Long awaited positive changes in reproductive technology law

By Nadeen-Laljee Curran, mother through surrogacy in the USA

Recently the WA government accepted a series of recommendations from its Ministerial Expert Panel (MEP) on Assisted Reproductive Technology (ART) and Surrogacy laws. To say we at the Health Consumers’ Council were thrilled would be an understatement. It’s been an emotional few weeks for me, as my daughter was born via surrogacy and these changes personally affect me and friends and acquaintances in my community.

Speaking more broadly though, we are delighted to see the power of advocacy in action and common-sense prevailing. This review proposes to repeal the Human Reproductive Technology Act (which is 32 years old) and the Surrogacy Act (which is15 years old). This is necessary in our view as reproductive technology is a space which continues to be steeped in scientific advancement and innovation, and in today’s society has a much broader and more inclusive definition of family than was the accepted societal definition in the decades when these laws were created. We are an organisation with the value of equity at its core and we recognise that to date WA laws have been discriminatory and, in some areas, simply not fit for purpose, nor in line with the rest of the country.

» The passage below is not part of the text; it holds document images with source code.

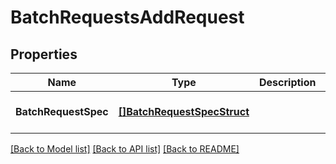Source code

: # BatchRequestsAddRequest

## Properties
Name | Type | Description | Notes
------------ | ------------- | ------------- | -------------
**BatchRequestSpec** | [**[]BatchRequestSpecStruct**](batch_request_spec_struct.md) |  | [optional] [default to null]

[[Back to Model list]](../README.md#documentation-for-models) [[Back to API list]](../README.md#documentation-for-api-endpoints) [[Back to README]](../README.md)


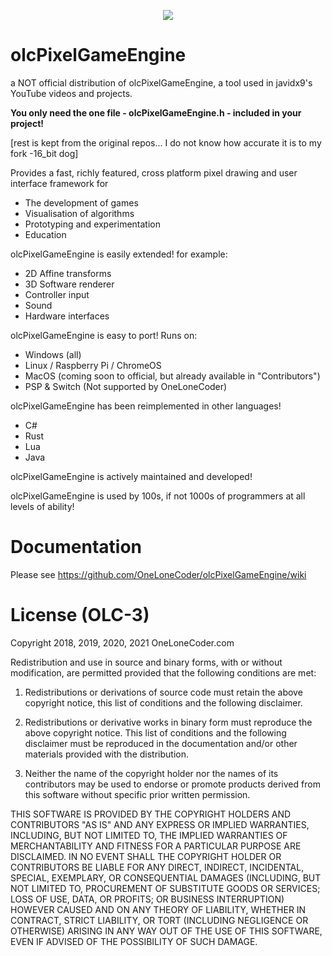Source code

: <p align="center">
  <a href="https://discord.gg/WhwHUMV"> <img src="https://img.shields.io/discord/380484403458998276?logo=discord"> </a>
</p>

# olcPixelGameEngine
a NOT official distribution of olcPixelGameEngine, a tool used in javidx9's YouTube videos and projects.

**You only need the one file - olcPixelGameEngine.h - included in your project!**

[rest is kept from the original repos... I do not know how accurate it is to my fork -16_bit dog]

Provides a fast, richly featured, cross platform pixel drawing and user interface framework for
 * The development of games
 * Visualisation of algorithms
 * Prototyping and experimentation
 * Education

olcPixelGameEngine is easily extended! for example:
 * 2D Affine transforms
 * 3D Software renderer
 * Controller input
 * Sound
 * Hardware interfaces
 
olcPixelGameEngine is easy to port! Runs on:
 * Windows (all)
 * Linux / Raspberry Pi / ChromeOS
 * MacOS (coming soon to official, but already available in "Contributors")
 * PSP & Switch (Not supported by OneLoneCoder)
 
olcPixelGameEngine has been reimplemented in other languages!
 * C#
 * Rust
 * Lua
 * Java
  
olcPixelGameEngine is actively maintained and developed!

olcPixelGameEngine is used by 100s, if not 1000s of programmers at all levels of ability!


# Documentation
Please see https://github.com/OneLoneCoder/olcPixelGameEngine/wiki

# License (OLC-3)

Copyright 2018, 2019, 2020, 2021 OneLoneCoder.com

Redistribution and use in source and binary forms, with or without 
modification, are permitted provided that the following conditions 
are met:

1. Redistributions or derivations of source code must retain the above 
   copyright notice, this list of conditions and the following disclaimer.

2. Redistributions or derivative works in binary form must reproduce 
   the above copyright notice. This list of conditions and the following 
   disclaimer must be reproduced in the documentation and/or other 
   materials provided with the distribution.

3. Neither the name of the copyright holder nor the names of its 
   contributors may be used to endorse or promote products derived 
   from this software without specific prior written permission.
    
THIS SOFTWARE IS PROVIDED BY THE COPYRIGHT HOLDERS AND CONTRIBUTORS 
"AS IS" AND ANY EXPRESS OR IMPLIED WARRANTIES, INCLUDING, BUT NOT 
LIMITED TO, THE IMPLIED WARRANTIES OF MERCHANTABILITY AND FITNESS FOR 
A PARTICULAR PURPOSE ARE DISCLAIMED. IN NO EVENT SHALL THE COPYRIGHT 
HOLDER OR CONTRIBUTORS BE LIABLE FOR ANY DIRECT, INDIRECT, INCIDENTAL, 
SPECIAL, EXEMPLARY, OR CONSEQUENTIAL DAMAGES (INCLUDING, BUT NOT 
LIMITED TO, PROCUREMENT OF SUBSTITUTE GOODS OR SERVICES; LOSS OF USE, 
DATA, OR PROFITS; OR BUSINESS INTERRUPTION) HOWEVER CAUSED AND ON ANY 
THEORY OF LIABILITY, WHETHER IN CONTRACT, STRICT LIABILITY, OR TORT 
(INCLUDING NEGLIGENCE OR OTHERWISE) ARISING IN ANY WAY OUT OF THE USE
OF THIS SOFTWARE, EVEN IF ADVISED OF THE POSSIBILITY OF SUCH DAMAGE.
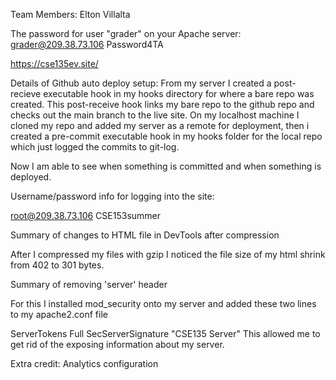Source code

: Team Members:
Elton Villalta


The password for user "grader" on your Apache server:
grader@209.38.73.106
Password4TA

https://cse135ev.site/


Details of Github auto deploy setup:
From my server I created a post-recieve executable hook in my 
hooks directory for where a bare repo was created. This post-receive hook links my bare repo to the
github repo and checks out the main branch to the live site.
On my localhost machine I cloned my repo and added my server as a remote for deployment, then i created a pre-commit executable hook in my hooks folder for the 
local repo which just logged the commits to git-log.

Now I am able to see when something is committed and when something is deployed.

Username/password info for logging into the site:

root@209.38.73.106
CSE153summer



Summary of changes to HTML file in DevTools after compression

After I compressed my files with gzip I noticed the file size of my html shrink from 402 to 301 bytes.


Summary of removing 'server' header

For this I installed mod_security onto my server and added these two lines to my apache2.conf file



ServerTokens Full
SecServerSignature "CSE135 Server"
This allowed me to get rid of the exposing information about my server.

Extra credit: Analytics configuration
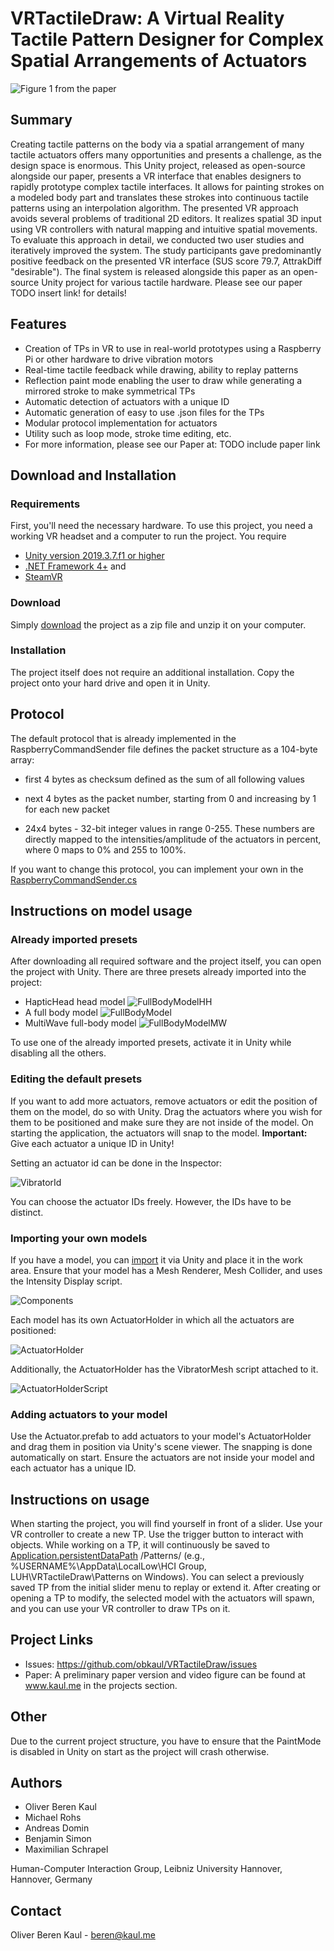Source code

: 

# VRTactileDraw: A Virtual Reality Tactile Pattern Designer for Complex Spatial Arrangements of Actuators

![Figure 1 from the paper](https://github.com/obkaul/VRTactileDraw/blob/main/Assets/ExamplesAndImages/Images/figure1.png)

## Summary

Creating tactile patterns on the body via a spatial arrangement of many tactile actuators offers many opportunities and presents a challenge, as the design space is enormous. This Unity project, released as open-source alongside our paper, presents a VR interface that enables designers to rapidly prototype complex tactile interfaces. It allows for painting strokes on a modeled body part and translates these strokes into continuous tactile patterns using an interpolation algorithm. The presented VR approach avoids several problems of traditional 2D editors. It realizes spatial 3D input using VR controllers with natural mapping and intuitive spatial movements. To evaluate this approach in detail, we conducted two user studies and iteratively improved the system. The study participants gave predominantly positive feedback on the presented VR interface (SUS score 79.7, AttrakDiff "desirable"). The final system is released alongside this paper as an open-source Unity project for various tactile hardware. Please see our paper TODO insert link! for details!

## Features
* Creation of TPs in VR to use in real-world prototypes using a Raspberry Pi or other hardware to drive vibration motors
* Real-time tactile feedback while drawing, ability to replay patterns
* Reflection paint mode enabling the user to draw while generating a mirrored stroke to make symmetrical TPs
* Automatic detection of actuators with a unique ID
* Automatic generation of easy to use .json files for the TPs
* Modular protocol implementation for actuators
* Utility such as loop mode, stroke time editing, etc.
* For more information, please see our Paper at: TODO include paper link

## Download and Installation

### Requirements

First, you'll need the necessary hardware. To use this project, you need a working VR headset and a computer to run the project. You require 
* [Unity version 2019.3.7.f1 or higher](https://unity.com/)
* [.NET Framework 4+](https://www.microsoft.com/en-us/download/details.aspx?id=17851) and 
* [SteamVR](https://store.steampowered.com/)
 

### Download
 
Simply [download](https://github.com/obkaul/VRTactileDraw.git) the project as a zip file and unzip it on your computer.


### Installation

The project itself does not require an additional installation. Copy the project onto your hard drive and open it in Unity. 

## Protocol

The default protocol that is already implemented in the RaspberryCommandSender file defines the packet structure as a 104-byte array:

* first 4 bytes as checksum defined as the sum of all following values

* next 4 bytes as the packet number, starting from 0 and increasing by 1 for each new packet

* 24x4 bytes - 32-bit integer values in range 0-255. These numbers are directly mapped to the intensities/amplitude of the actuators in percent, where 0 maps to 0% and 255 to 100%.

  

If you want to change this protocol, you can implement your own in the [RaspberryCommandSender.cs](https://github.com/obkaul/VRTactileDraw/blob/main/Assets/PatternDesigner/Scripts/Controller/RaspberryCommandSender.cs)


## Instructions on model usage

###  Already imported presets
After downloading all required software and the project itself, you can open the project with Unity.
There are three presets already imported into the project:
* HapticHead head model
![FullBodyModelHH](https://github.com/obkaul/VRTactileDraw/blob/main/Assets/ExamplesAndImages/Images/HeadModelHH.png)
* A full body model
![FullBodyModel](https://github.com/obkaul/VRTactileDraw/blob/main/Assets/ExamplesAndImages/Images/FullBodyModel.png)
* MultiWave full-body model
![FullBodyModelMW](https://github.com/obkaul/VRTactileDraw/blob/main/Assets/ExamplesAndImages/Images/FullBodyModelMW.png)

To use one of the already imported presets, activate it in Unity while disabling all the others. 

### Editing the default presets
If you want to add more actuators, remove actuators or edit the position of them on the model, do so with Unity. Drag the actuators where you wish for them to be positioned and make sure they are not inside of the model. On starting the application, the actuators will snap to the model. 
**Important:** Give each actuator a unique ID in Unity! 

Setting an actuator id can be done in the Inspector:

![VibratorId](https://github.com/obkaul/VRTactileDraw/blob/main/Assets/ExamplesAndImages/Images/VibratorId.png)

You can choose the actuator IDs freely. However, the IDs have to be distinct.

### Importing your own models
If you have a model, you can [import](https://docs.unity3d.com/Manual/ImportingAssets.html) it via Unity and place it in the work area. Ensure that your model has a Mesh Renderer, Mesh Collider, and uses the Intensity Display script.

![Components](https://github.com/obkaul/VRTactileDraw/blob/main/Assets/ExamplesAndImages/Images/ModelComponents.png)
 
Each model has its own ActuatorHolder in which all the actuators are positioned:
 
![ActuatorHolder](https://github.com/obkaul/VRTactileDraw/blob/main/Assets/ExamplesAndImages/Images/ActuatorHolder.png)

Additionally, the ActuatorHolder has the VibratorMesh script attached to it.

![ActuatorHolderScript](https://github.com/obkaul/VRTactileDraw/blob/main/Assets/ExamplesAndImages/Images/ActuatorHolderScript.png)


### Adding actuators to your model
Use the Actuator.prefab to add actuators to your model's ActuatorHolder and drag them in position via Unity's scene viewer. The snapping is done automatically on start. Ensure the actuators are not inside your model and each actuator has a unique ID.

## Instructions on usage
When starting the project, you will find yourself in front of a slider. Use your VR controller to create a new TP. Use the trigger button to interact with objects. While working on a TP, it will continuously be saved to [Application.persistentDataPath](https://docs.unity3d.com/ScriptReference/Application-persistentDataPath.html) /Patterns/ (e.g., %USERNAME%\AppData\LocalLow\HCI Group, LUH\VRTactileDraw\Patterns on Windows).
You can select a previously saved TP from the initial slider menu to replay or extend it.
After creating or opening a TP to modify, the selected model with the actuators will spawn, and you can use your VR controller to draw TPs on it.

## Project Links
* Issues: https://github.com/obkaul/VRTactileDraw/issues
* Paper: A preliminary paper version and video figure can be found at www.kaul.me in the projects section.

## Other
Due to the current project structure, you have to ensure that the PaintMode is disabled in Unity on start as the project will crash otherwise.
  

## Authors
* Oliver Beren Kaul
* Michael Rohs
* Andreas Domin
* Benjamin Simon
* Maximilian Schrapel

Human-Computer Interaction Group, Leibniz University Hannover, Hannover, Germany

## Contact
Oliver Beren Kaul - [beren@kaul.me](mailto:beren@kaul.me)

In summary, the recommendations address issues around equity of access to reproductive technology and modernising and streamlining processes and procedures in this space.  There are 46 recommendations in total and the report is complex so I have made a summary which you can read here and below is our overview and thoughts on the “big-ticket” items.

Access for all

I will start with this as this has been (arguably) the biggest issue to date. Our current law prohibits gay men in same sex partnerships, single men, transgender, non-binary and intersex people from accessing surrogacy – and in this regard is in direct violation of antidiscrimination law. To date WA’s ban has forced many people overseas to access surrogacy as the only option to biological parenthood. Going overseas, as I know firsthand, is fraught with huge challenges and financial burden, and in some instances exposes people desperate to become parents to significant legal, health, psychological, and financial risk.

The new law will make it so that people accessing Assisted Reproductive Technology (ART) must not be discriminated against on grounds which include, but are not limited to, sexual orientation, relationship status, gender identity, disability, race or religion. The proposed legislation will also use gender inclusive language. Finally!

The MEP report recommends that the change be implemented as soon as possible.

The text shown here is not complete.